「少年探偵団シリーズ」を著した小説家・江戸川乱歩氏が生まれたのは、1894年10月21日の事。一昨年の2014年は、彼が生誕して120年に当たり、其れを記念してポプラ社から「みんなの少年探偵団」、「全員少年探偵団」、「少年探偵」、「恐怖の緑魔帝王」が刊行されて来た。
江戸川乱歩氏が「少年探偵団シリーズ」を著したのは、1936年から1962年に掛けて。「小高い丘に建つ怪しげな洋館」や「原っぱに設置されたサーカス小屋」等、終戦の傷跡が未だ残っている様な時代を背景にし、「潜入任務を得意とする“ポケット小僧”」や「青銅の魔人や宇宙怪人等に変装する怪人二十面相(四十面相)」等、奇異な設定が特徴。自分が子供だった頃、終戦の傷跡を感じられるのは、渋谷等で時折見掛ける傷痍軍人の姿位だったけれど、其れでも少年探偵団シリーズの世界に魅了されたもの。自分より後の世代にも少年探偵団シリーズは読み継がれているというのだから、凄い作品だと思う。
で、今回読了した「みんなの少年探偵団2」はシリーズの第5弾で在り、且つシリーズの締め括りでも在るのだとか。著者は有栖川有栖氏、歌野晶午氏、大崎梢さん、坂木司氏、そして平山夢明氏と、実に豪華なラインナップ。「ミステリー界を牽引する彼等が、『少年探偵団シリーズ』を、どう現代に蘇らせるのか?」に興味津々。
少年探偵団シリーズの魅力の1つで在る“不可思議且つおどろおどろしさ”が最も色濃く再現されていたのは、平山夢明氏の「溶解人間」。タイトルからも、其れは伝わって来るかと。又、全体的なイメージで言えば、江戸川氏の作風に近かったのは、大崎梢さんの「闇からの予告状」だろう。

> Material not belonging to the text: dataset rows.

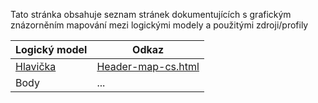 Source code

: Tato stránka obsahuje seznam stránek dokumentujících s grafickým znázorněním mapování mezi logickými modely a použitými zdroji/profily

| Logický model | Odkaz                                     |
| ------------- | ---------------------------------------- |
| [Hlavička](StructureDefinition-HeaderImagingOrder.html)        | [Header-map-cs.html](Header-map-cs.html) |
| Body          | ...                                      |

個人的に最も心に残ったのは、歌野晶午氏の「五十年後の物語」。小中学校時代の同級生が61歳で亡くなり、其の告別式の後に集まった同級生達が亡き友を偲ぶ中で、50年前の意外な事実が明らかになるというストーリー。映画「スタンド・バイ・ミー」のほろ苦くもジーンと来るテーストが堪らなく好きな自分には、似たテーストを持つ此の作品が心に引っ掛かるのだろう。
総合評価は、星4つ。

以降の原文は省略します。